Formoterol, a long-acting beta-adrenergic agonist, is not a rescue inhaler. It won’t act immediately on the airways or help an asthma patient’s respiration right away during a crisis. It might be used as a daily maintenance medication for patients with asthma or COPD to prevent attacks.

Albuterol is a fast-acting beta-agonist.
A beta-adrenergic agonist’s main therapeutic use is bronchodilation. The beta-adrenergic agonists mimic the sympathetic nervous system, preparing the body for fight or flight. They open the airways, allowing a patient to take in more oxygen.

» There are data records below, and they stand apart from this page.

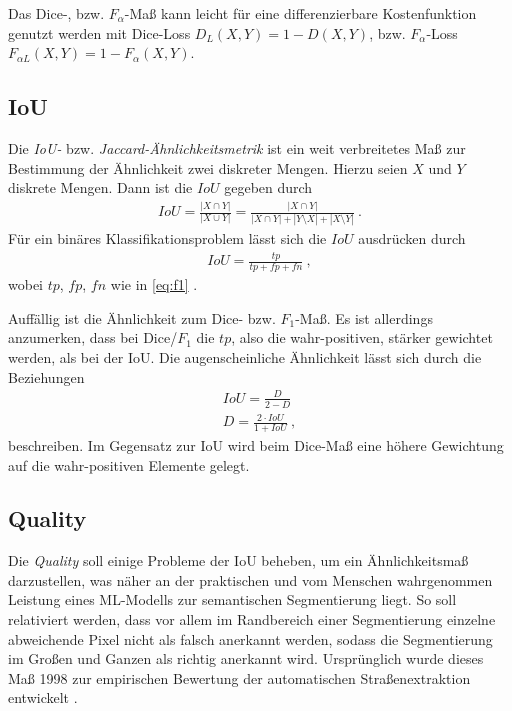 Das Dice-, bzw. $F_{\alpha}$-Maß kann leicht für eine differenzierbare Kostenfunktion genutzt werden mit Dice-Loss $D_{L}(X, Y) = 1 - D(X,Y)$, bzw. $F_{\alpha}$-Loss $F_{\alpha L}(X,Y) = 1 - F_{\alpha}(X,Y)$. 


\subsection{\acf{IoU}}

Die \textit{\acf{IoU}-} bzw. \textit{Jaccard-Ähnlichkeitsmetrik} ist ein weit verbreitetes Maß zur Bestimmung der Ähnlichkeit zwei diskreter Mengen. Hierzu seien $X$ und $Y$ diskrete Mengen. Dann ist die $IoU$ gegeben durch 
\begin{align}
	\label{eq:iou} IoU = \frac{|X\cap Y|}{|X \cup Y|} = \frac{| X \cap Y |}{| X \cap Y | + |Y \setminus X| + |X \setminus Y|}~.
\end{align} 
Für ein binäres Klassifikationsproblem lässt sich die $IoU$ ausdrücken durch 
\begin{align}
	\label{eq:iou-binary} IoU = \frac{tp}{tp + fp + fn}~,
\end{align}
wobei $tp$, $fp$, $fn$ wie in \autoref{eq:f1} \cite{Fletcher.2018}. 

Auffällig ist die Ähnlichkeit zum Dice- bzw. $F_{1}$-Maß. Es ist allerdings anzumerken, dass bei Dice/$F_1$ die $tp$, also die wahr-positiven, stärker gewichtet werden, als bei der \ac{IoU}. Die augenscheinliche Ähnlichkeit lässt sich durch die Beziehungen
\begin{align}
	\label{eq:dice-iou} IoU = \frac{D}{2 - D} \\
	D = \frac{2 \cdot IoU}{1 + IoU} ~,
\end{align}
beschreiben.
Im Gegensatz zur \ac{IoU} wird beim Dice-Maß eine höhere Gewichtung auf die wahr-positiven Elemente 
gelegt.

\subsection{Quality} \label{sec:evaluation-metrics:quality}

Die \textit{Quality} soll einige Probleme der \ac{IoU} beheben, um ein Ähnlichkeitsmaß darzustellen, 
was näher an der praktischen und vom Menschen wahrgenommen Leistung eines \ac{ML}-Modells zur semantischen Segmentierung liegt.
So soll relativiert werden, dass vor allem im Randbereich einer Segmentierung einzelne abweichende Pixel
nicht als falsch anerkannt werden, sodass die Segmentierung im Großen und Ganzen als richtig anerkannt wird. 
Ursprünglich wurde dieses Maß 1998 zur empirischen Bewertung der automatischen Straßenextraktion entwickelt \cite{ChristianWiedemann.1998}.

Why Beta-Agonists Increase Heart Rate: While drugs like albuterol are primarily beta-2 selective (targeting the lungs), giving large or frequent doses causes “receptor spillover.” This means the drug begins stimulating the beta-1 receptors in the heart as well, leading to the unfortunate side effect of tachycardia.
If the tachycardia becomes too severe, the patient’s cardiac output may drop. The patient will then experience hypotension, dizziness, and lightheadedness. In this case, a clinician should look for alternative interventions or other medications.
Monitoring Mini-List During Beta-Agonist Administration:
- Heart Rate: Monitor for severe tachycardia and palpitations.
- Tremors: Muscle tremors are a common, harmless side effect of sympathetic stimulation.
- Potassium Levels: Albuterol is quite powerful and pushes potassium into cells. The provider needs to watch for hypokalemia when using beta-adrenergic agonists.
Because of this potassium shift, some doctors will prescribe albuterol to patients with incredibly elevated potassium levels, such as one who’s missed a dialysis treatment. It’s paramount that providers monitor potassium levels when administering significant amounts of a beta-adrenergic agonist.
Summary
Beta-blockers block the heart’s beta-1 receptors to slow down a patient’s heart rate, and providers use them to treat a variety of cardiovascular diseases. Beta-blockers may also raise potassium levels, so clinicians must watch for hyperkalemia. Beta-blockers that also block beta-2 receptors in the lungs should be used with caution in patients with underlying respiratory disease
Beta-agonists trigger beta-2 receptors in the body’s lungs, opening up the patient’s airways. They also activate beta-1 receptors and cause an increase in the heart rate, so clinicians must monitor for potential tachycardic episodes.